• PROBLEM DESCRIPTION: Consider the listing below. Extract exactly the lines from the line containing "- Built a matrix" to the line containing "- Designed and", both included.

• RECORD EXTRACTS:
BEGIN

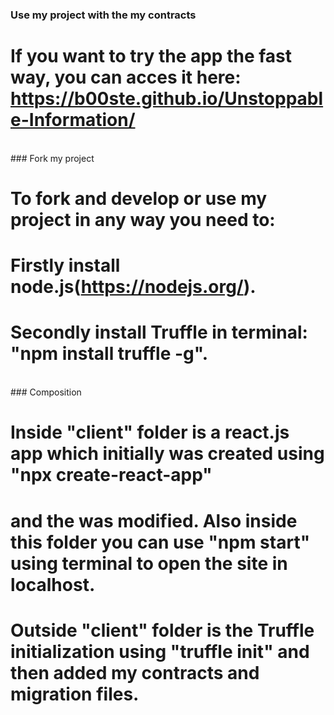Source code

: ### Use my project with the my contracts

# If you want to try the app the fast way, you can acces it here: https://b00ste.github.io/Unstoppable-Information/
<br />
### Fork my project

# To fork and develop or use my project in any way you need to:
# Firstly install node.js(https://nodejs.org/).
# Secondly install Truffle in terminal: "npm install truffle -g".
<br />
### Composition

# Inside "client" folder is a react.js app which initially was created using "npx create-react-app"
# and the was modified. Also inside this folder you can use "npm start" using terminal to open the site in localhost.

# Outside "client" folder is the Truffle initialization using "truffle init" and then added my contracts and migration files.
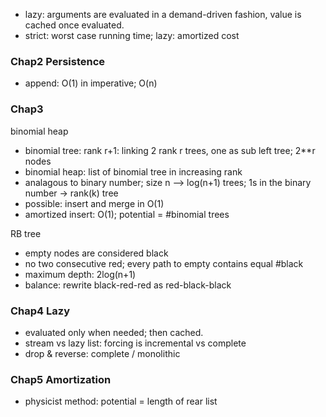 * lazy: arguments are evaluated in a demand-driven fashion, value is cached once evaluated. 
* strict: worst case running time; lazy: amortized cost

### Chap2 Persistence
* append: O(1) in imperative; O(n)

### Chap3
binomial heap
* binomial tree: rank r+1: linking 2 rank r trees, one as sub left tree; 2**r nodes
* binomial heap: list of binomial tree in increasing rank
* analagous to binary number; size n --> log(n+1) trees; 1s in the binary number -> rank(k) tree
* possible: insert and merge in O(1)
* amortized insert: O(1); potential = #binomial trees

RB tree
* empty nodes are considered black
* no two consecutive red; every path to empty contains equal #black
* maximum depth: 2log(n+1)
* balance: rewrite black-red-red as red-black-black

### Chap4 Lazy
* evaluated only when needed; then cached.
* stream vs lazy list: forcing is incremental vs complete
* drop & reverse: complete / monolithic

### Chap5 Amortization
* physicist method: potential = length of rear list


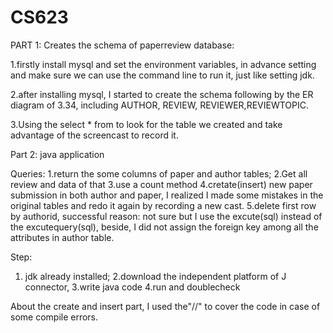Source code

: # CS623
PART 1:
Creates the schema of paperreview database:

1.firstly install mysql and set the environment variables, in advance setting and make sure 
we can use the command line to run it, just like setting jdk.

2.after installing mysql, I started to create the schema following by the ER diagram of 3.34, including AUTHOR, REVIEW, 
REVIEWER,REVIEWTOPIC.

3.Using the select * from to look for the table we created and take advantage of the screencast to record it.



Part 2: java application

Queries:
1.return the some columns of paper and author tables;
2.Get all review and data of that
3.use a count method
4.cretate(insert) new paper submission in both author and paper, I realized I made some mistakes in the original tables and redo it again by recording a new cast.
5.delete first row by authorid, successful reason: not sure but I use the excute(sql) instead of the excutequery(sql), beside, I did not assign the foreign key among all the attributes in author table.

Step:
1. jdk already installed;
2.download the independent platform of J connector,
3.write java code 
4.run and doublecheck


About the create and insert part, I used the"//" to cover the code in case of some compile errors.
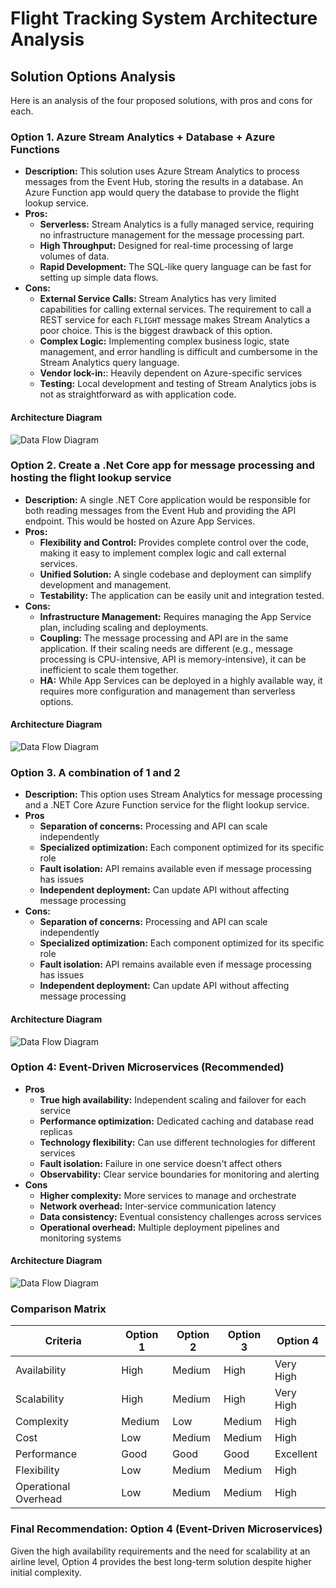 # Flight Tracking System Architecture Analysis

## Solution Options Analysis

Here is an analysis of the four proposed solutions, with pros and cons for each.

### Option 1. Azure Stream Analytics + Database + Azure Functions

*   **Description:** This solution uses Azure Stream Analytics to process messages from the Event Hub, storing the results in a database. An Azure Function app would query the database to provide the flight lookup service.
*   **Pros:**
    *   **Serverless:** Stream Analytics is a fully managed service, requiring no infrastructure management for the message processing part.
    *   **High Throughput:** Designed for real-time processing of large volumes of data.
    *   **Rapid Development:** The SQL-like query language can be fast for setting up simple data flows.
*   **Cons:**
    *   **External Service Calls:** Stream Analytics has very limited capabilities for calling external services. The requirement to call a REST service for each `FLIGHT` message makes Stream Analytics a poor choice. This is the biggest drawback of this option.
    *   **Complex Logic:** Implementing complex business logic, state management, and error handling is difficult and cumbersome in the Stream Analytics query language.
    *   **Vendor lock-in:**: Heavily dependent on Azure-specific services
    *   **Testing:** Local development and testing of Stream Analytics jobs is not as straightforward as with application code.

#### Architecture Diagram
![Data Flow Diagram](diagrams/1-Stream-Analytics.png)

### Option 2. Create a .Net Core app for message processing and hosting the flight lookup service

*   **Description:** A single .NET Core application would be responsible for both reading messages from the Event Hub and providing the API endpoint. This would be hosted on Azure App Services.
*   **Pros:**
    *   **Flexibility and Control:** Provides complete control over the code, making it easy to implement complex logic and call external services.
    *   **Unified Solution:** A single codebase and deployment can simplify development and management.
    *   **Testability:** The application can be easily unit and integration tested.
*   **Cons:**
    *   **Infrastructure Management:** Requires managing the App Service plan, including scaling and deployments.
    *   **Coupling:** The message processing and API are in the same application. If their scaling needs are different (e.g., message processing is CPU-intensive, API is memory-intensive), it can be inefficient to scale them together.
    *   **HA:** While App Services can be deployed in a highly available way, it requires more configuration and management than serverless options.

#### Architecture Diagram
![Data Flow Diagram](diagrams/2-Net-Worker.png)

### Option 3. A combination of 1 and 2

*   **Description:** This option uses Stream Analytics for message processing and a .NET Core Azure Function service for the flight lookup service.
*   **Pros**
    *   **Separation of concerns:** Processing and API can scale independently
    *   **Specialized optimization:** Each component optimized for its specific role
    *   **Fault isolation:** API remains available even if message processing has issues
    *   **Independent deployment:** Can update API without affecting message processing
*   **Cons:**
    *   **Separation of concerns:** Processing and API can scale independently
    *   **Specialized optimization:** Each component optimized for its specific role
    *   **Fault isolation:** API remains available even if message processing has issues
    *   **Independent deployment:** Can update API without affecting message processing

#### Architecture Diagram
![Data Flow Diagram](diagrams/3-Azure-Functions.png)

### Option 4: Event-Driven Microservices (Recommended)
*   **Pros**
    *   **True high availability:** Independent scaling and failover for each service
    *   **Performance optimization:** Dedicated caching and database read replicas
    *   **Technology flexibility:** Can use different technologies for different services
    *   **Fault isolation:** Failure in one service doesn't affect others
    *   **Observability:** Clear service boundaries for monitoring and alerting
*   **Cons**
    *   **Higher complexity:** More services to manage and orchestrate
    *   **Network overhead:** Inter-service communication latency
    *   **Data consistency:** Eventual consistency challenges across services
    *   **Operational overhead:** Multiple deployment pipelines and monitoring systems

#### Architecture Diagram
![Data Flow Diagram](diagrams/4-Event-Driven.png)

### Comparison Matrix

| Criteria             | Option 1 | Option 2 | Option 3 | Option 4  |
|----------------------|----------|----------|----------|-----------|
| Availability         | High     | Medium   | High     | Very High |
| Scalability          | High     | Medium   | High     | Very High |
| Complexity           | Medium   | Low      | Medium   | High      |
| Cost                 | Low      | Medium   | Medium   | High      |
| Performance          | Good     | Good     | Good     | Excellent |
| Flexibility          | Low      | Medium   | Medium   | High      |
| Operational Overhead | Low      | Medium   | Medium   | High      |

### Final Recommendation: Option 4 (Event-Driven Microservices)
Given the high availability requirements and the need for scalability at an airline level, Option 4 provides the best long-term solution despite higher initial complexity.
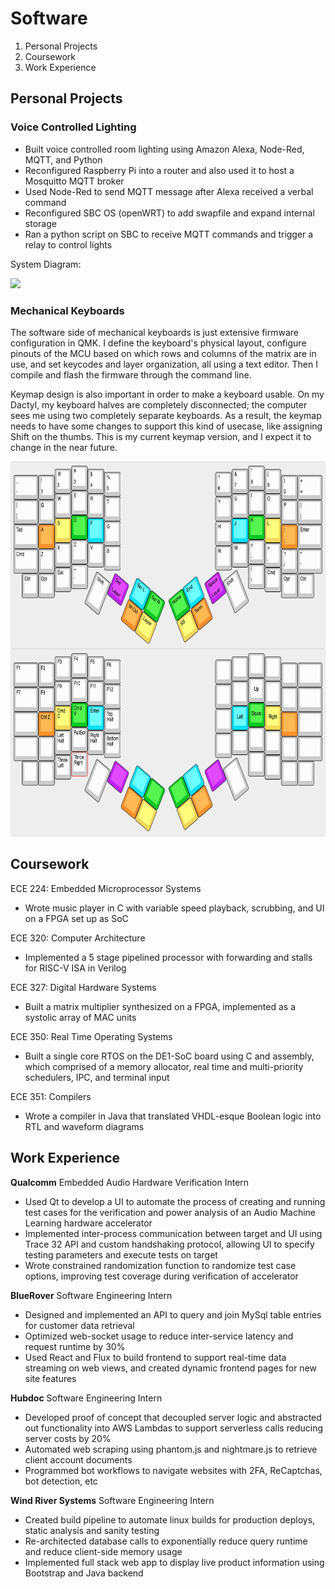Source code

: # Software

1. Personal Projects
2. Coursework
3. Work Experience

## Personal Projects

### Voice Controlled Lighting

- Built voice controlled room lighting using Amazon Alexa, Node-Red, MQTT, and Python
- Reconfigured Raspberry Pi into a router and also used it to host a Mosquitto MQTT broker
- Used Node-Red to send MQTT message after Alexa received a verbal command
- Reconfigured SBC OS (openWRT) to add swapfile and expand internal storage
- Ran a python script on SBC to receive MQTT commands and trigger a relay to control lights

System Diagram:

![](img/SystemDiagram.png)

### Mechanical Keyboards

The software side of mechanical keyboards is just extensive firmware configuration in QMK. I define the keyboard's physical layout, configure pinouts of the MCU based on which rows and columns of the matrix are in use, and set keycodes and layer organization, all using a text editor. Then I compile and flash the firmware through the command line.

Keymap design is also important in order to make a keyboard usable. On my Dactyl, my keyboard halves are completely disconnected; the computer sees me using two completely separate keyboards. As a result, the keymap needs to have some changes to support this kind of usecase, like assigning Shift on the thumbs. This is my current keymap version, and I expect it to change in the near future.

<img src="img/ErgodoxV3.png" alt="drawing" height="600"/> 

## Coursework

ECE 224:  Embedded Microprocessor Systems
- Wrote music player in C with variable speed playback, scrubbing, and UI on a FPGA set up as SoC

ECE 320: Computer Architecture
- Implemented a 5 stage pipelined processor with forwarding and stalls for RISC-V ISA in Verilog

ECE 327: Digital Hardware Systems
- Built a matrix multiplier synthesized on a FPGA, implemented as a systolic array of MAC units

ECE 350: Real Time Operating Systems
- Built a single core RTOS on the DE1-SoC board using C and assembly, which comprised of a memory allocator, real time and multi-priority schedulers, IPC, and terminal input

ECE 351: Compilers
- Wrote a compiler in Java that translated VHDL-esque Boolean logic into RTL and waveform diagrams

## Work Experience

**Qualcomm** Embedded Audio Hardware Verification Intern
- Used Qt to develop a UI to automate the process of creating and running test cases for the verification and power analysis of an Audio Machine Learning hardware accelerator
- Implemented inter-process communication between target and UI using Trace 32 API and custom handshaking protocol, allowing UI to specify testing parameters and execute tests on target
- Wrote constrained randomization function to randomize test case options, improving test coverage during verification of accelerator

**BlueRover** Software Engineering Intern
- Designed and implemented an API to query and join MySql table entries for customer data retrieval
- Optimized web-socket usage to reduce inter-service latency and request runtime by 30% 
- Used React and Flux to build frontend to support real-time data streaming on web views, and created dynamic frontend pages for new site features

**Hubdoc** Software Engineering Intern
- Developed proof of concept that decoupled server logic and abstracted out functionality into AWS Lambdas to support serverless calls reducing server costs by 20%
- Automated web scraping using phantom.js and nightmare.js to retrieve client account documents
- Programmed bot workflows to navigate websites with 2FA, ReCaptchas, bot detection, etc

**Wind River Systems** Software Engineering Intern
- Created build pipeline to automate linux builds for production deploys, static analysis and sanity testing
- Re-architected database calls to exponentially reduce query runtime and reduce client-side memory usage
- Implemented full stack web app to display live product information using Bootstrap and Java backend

END
BEGIN

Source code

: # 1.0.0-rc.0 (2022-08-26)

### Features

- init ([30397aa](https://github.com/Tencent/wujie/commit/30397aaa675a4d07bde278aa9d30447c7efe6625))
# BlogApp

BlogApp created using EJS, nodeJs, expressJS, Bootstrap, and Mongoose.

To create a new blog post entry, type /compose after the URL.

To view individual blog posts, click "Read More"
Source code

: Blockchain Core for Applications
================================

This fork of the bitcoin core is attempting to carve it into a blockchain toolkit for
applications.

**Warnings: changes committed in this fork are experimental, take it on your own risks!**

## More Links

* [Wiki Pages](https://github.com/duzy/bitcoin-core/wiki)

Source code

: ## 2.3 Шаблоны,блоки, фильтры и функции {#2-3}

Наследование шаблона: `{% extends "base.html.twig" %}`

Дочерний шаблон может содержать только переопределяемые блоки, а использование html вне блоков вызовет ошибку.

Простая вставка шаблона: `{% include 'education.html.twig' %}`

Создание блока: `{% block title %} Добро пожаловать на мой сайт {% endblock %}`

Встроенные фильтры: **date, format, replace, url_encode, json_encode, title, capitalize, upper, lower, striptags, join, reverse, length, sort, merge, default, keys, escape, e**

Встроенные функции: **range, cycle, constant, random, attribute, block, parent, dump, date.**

END
BEGIN

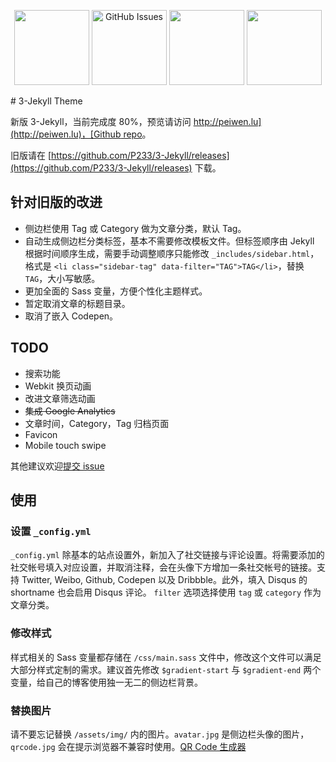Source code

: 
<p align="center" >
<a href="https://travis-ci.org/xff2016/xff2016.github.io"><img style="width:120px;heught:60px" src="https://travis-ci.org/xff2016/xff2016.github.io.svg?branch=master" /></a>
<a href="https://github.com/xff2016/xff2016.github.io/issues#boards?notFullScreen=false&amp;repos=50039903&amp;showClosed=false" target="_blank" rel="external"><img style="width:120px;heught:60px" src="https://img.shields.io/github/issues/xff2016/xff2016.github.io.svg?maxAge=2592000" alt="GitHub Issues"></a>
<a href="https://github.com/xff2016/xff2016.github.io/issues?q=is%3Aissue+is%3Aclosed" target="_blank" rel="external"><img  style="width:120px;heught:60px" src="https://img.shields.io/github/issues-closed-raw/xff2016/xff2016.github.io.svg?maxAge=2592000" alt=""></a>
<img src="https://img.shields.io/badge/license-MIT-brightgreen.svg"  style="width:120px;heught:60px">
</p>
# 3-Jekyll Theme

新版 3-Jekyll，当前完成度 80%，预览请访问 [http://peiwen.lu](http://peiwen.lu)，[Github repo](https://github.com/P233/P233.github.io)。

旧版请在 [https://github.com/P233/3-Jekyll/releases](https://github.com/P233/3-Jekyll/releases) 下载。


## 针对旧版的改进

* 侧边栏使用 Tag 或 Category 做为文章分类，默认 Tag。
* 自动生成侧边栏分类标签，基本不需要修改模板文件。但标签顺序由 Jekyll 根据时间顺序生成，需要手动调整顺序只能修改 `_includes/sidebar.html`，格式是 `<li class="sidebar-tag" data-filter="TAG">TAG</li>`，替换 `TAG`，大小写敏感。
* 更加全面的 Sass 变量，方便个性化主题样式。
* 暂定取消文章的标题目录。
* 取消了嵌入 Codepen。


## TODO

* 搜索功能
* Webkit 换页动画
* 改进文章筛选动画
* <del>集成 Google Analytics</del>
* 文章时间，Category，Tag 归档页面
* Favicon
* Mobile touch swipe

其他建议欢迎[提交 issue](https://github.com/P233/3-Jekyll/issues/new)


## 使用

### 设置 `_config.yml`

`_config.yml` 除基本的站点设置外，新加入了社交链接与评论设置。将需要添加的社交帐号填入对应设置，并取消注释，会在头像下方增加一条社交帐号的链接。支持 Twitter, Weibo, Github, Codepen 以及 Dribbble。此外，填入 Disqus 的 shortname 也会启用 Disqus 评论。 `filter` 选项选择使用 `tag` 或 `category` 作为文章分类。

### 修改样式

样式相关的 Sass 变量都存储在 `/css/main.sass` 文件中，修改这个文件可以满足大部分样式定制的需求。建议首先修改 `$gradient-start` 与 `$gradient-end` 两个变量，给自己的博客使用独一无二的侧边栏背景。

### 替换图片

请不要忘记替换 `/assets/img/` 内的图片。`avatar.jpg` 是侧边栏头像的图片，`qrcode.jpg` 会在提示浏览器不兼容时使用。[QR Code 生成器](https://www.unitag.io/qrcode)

END

• OUTPUT OF THE EXERCISE:
- Built a matrix multiplier synthesized on a FPGA, implemented as a systolic array of MAC units

ECE 350: Real Time Operating Systems
- Built a single core RTOS on the DE1-SoC board using C and assembly, which comprised of a memory allocator, real time and multi-priority schedulers, IPC, and terminal input

ECE 351: Compilers
- Wrote a compiler in Java that translated VHDL-esque Boolean logic into RTL and waveform diagrams

## Work Experience

**Qualcomm** Embedded Audio Hardware Verification Intern
- Used Qt to develop a UI to automate the process of creating and running test cases for the verification and power analysis of an Audio Machine Learning hardware accelerator
- Implemented inter-process communication between target and UI using Trace 32 API and custom handshaking protocol, allowing UI to specify testing parameters and execute tests on target
- Wrote constrained randomization function to randomize test case options, improving test coverage during verification of accelerator

**BlueRover** Software Engineering Intern
- Designed and implemented an API to query and join MySql table entries for customer data retrieval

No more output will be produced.